Find every line containing "repalcement" in the records below and report the tally as a bare number.

● EXERCISE DATA:
..........

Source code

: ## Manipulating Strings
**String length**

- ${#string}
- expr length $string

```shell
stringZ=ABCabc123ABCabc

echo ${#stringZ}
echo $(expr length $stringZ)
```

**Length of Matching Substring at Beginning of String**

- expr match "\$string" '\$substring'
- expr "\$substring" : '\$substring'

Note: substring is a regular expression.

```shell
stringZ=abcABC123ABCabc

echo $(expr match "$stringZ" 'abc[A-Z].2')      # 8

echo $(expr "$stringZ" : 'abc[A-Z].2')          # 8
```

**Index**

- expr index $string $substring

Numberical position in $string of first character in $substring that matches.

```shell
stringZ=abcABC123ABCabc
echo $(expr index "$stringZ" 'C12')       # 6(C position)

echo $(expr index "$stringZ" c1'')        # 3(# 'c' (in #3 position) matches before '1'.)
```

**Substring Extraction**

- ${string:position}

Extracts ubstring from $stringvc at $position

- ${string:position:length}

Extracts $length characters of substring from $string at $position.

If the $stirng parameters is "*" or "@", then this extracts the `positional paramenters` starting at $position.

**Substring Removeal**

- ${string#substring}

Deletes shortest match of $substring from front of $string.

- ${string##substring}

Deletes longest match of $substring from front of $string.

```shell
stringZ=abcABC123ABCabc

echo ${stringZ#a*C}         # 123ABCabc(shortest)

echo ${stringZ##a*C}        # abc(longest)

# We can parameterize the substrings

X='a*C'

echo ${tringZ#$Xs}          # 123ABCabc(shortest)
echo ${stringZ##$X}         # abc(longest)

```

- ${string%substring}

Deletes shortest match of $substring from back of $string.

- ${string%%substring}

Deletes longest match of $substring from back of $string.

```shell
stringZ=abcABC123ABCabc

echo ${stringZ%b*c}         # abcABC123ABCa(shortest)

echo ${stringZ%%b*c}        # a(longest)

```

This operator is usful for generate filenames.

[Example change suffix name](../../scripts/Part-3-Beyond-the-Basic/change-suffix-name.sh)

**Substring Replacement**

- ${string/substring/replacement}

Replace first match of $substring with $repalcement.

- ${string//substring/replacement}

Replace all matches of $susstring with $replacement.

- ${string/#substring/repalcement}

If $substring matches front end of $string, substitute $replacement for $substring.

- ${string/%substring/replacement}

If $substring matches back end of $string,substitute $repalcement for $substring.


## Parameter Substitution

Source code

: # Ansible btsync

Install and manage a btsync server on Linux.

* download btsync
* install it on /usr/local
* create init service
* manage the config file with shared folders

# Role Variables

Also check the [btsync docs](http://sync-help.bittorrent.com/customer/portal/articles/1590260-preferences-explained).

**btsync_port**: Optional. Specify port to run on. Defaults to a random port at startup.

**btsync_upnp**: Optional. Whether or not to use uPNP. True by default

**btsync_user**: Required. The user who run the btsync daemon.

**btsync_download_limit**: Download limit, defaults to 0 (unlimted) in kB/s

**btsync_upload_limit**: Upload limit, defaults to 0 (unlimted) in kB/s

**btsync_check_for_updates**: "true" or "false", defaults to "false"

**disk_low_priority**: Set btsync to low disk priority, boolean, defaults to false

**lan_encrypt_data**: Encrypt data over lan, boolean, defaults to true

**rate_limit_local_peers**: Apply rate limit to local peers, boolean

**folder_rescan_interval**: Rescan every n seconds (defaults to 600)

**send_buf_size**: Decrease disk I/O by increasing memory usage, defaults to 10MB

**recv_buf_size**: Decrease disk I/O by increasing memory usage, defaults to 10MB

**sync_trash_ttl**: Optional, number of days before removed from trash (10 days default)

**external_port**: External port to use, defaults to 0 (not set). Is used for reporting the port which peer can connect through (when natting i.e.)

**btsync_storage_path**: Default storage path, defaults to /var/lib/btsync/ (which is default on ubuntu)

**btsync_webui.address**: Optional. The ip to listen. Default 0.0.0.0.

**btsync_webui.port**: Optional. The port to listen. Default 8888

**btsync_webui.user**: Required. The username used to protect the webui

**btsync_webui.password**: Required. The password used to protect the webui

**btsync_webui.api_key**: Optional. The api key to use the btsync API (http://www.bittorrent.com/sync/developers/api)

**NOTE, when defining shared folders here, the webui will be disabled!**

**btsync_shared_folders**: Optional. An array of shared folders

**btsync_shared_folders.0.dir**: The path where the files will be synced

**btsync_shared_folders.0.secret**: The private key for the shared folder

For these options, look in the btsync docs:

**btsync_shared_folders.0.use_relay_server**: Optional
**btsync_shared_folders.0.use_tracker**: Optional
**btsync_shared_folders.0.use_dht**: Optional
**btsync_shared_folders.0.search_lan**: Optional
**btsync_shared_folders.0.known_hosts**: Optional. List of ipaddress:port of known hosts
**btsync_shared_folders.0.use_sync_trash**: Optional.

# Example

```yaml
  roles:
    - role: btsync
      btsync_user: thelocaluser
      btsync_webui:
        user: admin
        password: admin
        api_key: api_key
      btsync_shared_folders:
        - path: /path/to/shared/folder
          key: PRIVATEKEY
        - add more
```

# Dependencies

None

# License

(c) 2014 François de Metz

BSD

..........

● RESPONSE AREA: 3